[Plain-text document sources]
%%
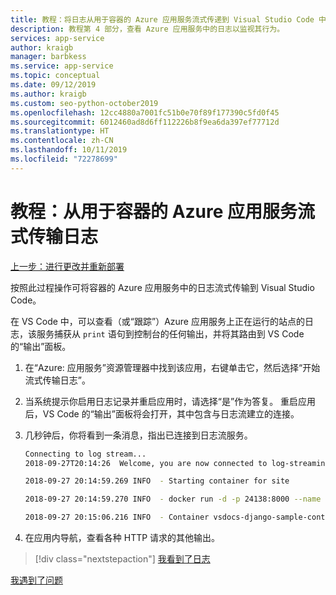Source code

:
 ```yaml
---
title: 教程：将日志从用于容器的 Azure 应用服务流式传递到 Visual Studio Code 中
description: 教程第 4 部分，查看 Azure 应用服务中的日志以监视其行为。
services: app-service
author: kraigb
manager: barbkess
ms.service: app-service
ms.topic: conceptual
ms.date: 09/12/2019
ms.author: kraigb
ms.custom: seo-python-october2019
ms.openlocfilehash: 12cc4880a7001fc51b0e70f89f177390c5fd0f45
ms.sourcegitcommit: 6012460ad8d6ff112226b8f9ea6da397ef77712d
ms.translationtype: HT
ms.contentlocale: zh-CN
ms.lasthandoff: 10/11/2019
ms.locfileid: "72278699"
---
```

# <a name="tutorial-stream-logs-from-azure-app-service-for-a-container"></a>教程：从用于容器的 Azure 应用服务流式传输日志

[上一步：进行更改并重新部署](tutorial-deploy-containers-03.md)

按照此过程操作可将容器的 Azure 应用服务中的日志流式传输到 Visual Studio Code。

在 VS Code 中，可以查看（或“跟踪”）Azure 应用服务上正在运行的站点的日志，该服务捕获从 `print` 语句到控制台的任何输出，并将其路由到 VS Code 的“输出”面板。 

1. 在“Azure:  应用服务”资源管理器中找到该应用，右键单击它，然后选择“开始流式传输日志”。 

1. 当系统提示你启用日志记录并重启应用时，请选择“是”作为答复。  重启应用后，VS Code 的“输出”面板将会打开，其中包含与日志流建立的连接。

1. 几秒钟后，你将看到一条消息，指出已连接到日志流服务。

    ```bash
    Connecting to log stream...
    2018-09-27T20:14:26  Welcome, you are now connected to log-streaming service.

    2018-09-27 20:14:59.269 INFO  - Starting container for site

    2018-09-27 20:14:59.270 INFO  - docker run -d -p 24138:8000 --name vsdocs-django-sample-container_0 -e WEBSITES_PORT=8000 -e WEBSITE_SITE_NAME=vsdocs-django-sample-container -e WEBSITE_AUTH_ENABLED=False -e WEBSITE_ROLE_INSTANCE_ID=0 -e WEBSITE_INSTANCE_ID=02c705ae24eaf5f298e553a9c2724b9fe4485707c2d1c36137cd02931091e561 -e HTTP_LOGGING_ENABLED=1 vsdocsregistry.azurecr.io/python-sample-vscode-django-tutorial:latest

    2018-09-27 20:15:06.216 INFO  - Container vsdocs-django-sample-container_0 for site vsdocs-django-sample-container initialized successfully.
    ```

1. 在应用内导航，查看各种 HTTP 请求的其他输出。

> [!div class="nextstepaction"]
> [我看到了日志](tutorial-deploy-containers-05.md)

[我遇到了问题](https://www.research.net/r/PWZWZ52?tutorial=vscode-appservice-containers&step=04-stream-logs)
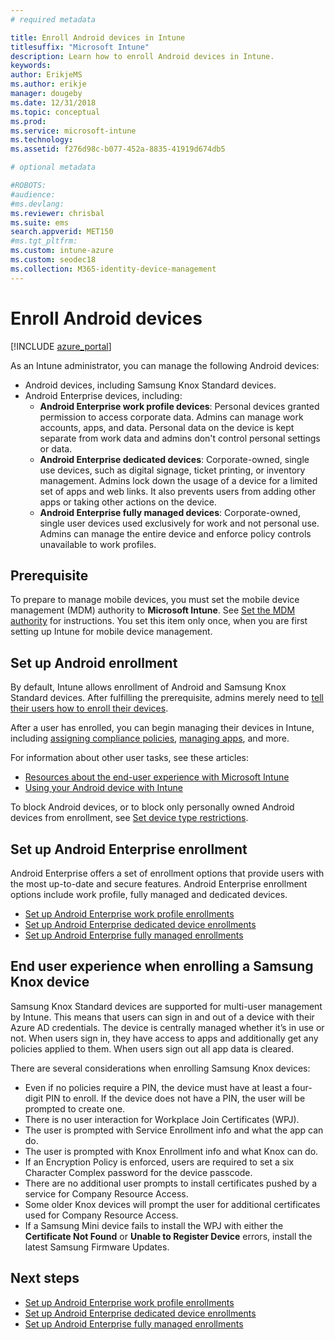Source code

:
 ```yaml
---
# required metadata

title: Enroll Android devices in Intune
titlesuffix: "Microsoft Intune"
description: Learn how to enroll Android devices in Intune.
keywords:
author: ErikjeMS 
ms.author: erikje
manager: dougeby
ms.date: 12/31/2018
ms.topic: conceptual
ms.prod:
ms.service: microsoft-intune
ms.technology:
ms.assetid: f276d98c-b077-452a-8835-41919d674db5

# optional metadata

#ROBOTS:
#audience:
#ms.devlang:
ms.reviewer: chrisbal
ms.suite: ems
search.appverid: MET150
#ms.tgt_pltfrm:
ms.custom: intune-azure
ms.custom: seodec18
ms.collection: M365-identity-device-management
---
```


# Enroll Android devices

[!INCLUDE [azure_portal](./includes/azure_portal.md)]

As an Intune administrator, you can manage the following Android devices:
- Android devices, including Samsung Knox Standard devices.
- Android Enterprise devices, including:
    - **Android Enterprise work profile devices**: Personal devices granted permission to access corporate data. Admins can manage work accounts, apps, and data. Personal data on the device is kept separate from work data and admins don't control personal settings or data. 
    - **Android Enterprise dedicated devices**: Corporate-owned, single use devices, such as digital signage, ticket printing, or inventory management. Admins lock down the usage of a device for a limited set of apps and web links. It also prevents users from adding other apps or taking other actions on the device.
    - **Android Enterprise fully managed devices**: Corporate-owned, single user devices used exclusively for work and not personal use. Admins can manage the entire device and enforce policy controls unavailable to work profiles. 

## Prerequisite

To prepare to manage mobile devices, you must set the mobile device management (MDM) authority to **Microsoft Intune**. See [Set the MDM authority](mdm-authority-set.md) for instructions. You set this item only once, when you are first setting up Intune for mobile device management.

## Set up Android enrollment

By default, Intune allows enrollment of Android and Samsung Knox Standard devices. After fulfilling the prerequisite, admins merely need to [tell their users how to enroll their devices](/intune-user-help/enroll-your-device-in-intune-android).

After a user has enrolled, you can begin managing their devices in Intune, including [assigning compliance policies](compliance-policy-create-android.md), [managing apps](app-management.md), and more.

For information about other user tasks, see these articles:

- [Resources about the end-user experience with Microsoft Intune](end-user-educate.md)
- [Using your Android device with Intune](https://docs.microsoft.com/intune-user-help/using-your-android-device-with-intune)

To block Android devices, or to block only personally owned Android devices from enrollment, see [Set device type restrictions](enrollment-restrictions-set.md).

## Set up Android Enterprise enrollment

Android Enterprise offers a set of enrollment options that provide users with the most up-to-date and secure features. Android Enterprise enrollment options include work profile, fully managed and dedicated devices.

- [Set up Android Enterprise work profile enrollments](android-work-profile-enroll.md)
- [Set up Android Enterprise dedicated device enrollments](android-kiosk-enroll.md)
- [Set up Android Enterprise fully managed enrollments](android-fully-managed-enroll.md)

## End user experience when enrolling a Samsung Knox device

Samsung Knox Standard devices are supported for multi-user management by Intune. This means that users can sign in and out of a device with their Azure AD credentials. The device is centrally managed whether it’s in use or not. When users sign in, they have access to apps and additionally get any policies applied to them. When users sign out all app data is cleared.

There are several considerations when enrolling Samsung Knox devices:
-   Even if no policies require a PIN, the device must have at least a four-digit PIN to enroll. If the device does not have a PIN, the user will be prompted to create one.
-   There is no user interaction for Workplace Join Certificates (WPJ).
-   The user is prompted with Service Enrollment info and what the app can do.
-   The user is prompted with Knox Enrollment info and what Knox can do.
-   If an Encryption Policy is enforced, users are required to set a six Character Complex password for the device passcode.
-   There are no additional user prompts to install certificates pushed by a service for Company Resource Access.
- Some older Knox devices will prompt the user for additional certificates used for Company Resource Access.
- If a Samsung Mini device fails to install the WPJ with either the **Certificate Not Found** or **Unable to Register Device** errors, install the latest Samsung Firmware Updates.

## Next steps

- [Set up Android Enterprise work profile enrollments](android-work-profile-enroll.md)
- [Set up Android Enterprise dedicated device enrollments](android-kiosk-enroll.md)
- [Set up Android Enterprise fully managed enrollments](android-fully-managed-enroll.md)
%%
Brief: Your answer should be each line from the entries that includes the string "help".

Exercise result:
By default, Intune allows enrollment of Android and Samsung Knox Standard devices. After fulfilling the prerequisite, admins merely need to [tell their users how to enroll their devices](/intune-user-help/enroll-your-device-in-intune-android).
- [Using your Android device with Intune](https://docs.microsoft.com/intune-user-help/using-your-android-device-with-intune)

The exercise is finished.